## Exercise aim
Below are records; say how many of their lines include the word "joke", giving nothing but the number.

/---

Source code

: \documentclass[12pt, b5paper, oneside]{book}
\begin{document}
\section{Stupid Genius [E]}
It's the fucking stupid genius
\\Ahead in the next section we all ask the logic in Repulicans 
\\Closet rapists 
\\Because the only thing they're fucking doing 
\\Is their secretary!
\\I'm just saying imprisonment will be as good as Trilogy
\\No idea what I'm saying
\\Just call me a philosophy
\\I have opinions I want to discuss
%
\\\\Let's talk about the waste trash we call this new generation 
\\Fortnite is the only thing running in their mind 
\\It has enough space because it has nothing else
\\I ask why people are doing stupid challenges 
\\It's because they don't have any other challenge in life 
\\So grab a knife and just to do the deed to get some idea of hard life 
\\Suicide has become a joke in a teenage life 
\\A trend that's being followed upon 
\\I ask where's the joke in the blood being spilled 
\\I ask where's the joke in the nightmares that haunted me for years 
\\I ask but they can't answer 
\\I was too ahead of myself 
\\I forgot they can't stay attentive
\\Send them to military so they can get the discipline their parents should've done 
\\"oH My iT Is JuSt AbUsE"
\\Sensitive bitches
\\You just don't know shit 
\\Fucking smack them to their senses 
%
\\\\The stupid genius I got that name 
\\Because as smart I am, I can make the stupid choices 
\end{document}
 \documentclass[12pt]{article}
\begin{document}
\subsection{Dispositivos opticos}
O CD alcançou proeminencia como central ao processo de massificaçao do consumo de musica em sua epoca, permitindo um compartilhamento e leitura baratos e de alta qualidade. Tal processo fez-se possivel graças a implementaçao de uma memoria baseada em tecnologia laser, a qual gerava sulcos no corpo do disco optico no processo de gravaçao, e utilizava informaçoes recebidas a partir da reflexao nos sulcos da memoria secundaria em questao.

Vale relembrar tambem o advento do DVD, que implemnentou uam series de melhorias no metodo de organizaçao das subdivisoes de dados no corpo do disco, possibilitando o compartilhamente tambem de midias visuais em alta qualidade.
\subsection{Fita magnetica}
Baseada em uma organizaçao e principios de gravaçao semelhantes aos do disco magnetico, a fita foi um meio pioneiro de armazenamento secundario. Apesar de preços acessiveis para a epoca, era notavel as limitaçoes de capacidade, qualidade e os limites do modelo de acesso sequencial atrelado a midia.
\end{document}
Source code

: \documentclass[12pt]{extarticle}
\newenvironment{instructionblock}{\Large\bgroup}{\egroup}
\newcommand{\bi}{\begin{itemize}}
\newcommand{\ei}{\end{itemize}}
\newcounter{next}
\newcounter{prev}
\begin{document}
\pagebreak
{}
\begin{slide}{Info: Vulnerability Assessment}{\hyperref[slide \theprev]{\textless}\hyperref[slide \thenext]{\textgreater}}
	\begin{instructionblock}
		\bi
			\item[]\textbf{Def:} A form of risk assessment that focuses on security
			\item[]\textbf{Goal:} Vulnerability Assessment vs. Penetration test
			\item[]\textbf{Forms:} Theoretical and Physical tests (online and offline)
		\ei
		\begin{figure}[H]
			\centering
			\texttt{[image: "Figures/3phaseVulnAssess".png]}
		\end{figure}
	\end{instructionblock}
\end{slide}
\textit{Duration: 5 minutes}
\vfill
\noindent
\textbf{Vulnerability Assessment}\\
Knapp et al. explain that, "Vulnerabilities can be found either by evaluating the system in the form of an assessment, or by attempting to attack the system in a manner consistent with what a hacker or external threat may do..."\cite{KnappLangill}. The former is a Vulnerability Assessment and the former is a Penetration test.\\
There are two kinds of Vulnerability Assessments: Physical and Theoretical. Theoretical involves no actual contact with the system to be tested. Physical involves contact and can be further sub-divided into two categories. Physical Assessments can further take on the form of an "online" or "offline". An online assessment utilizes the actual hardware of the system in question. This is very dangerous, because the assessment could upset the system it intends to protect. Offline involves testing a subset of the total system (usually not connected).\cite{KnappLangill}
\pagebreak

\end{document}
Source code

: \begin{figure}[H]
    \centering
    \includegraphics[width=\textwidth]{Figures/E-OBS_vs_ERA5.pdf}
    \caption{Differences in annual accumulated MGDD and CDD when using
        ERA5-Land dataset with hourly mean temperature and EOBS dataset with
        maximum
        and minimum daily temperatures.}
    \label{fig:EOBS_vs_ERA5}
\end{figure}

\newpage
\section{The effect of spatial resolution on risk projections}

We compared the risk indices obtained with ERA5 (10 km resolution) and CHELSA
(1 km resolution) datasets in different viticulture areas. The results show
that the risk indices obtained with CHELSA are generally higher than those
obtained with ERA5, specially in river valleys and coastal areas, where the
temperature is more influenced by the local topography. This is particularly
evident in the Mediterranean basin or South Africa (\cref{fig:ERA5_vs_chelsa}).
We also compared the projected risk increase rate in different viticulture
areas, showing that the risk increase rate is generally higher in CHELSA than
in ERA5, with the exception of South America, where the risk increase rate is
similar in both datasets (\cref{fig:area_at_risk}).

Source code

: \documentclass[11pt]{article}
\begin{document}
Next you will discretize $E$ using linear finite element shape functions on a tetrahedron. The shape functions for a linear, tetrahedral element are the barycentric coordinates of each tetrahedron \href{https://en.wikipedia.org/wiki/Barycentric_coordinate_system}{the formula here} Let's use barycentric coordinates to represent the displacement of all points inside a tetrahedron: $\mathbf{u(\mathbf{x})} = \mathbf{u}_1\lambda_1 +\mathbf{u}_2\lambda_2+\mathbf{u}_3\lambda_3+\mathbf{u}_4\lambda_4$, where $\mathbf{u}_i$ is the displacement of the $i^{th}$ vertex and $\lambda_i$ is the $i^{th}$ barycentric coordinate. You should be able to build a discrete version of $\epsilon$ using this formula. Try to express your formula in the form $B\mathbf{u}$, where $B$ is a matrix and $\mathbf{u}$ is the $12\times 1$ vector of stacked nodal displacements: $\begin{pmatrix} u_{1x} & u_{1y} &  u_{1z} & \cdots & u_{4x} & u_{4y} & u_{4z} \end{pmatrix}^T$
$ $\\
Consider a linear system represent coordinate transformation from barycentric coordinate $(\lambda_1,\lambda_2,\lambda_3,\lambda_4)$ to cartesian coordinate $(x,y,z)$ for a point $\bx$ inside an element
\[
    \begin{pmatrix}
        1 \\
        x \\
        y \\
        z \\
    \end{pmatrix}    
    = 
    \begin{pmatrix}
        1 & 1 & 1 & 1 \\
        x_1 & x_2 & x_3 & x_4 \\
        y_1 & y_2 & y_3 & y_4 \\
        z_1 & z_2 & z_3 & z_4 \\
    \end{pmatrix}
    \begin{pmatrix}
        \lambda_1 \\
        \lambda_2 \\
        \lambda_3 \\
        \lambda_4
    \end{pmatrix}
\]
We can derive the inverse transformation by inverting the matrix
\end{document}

\---

## Exercise output
3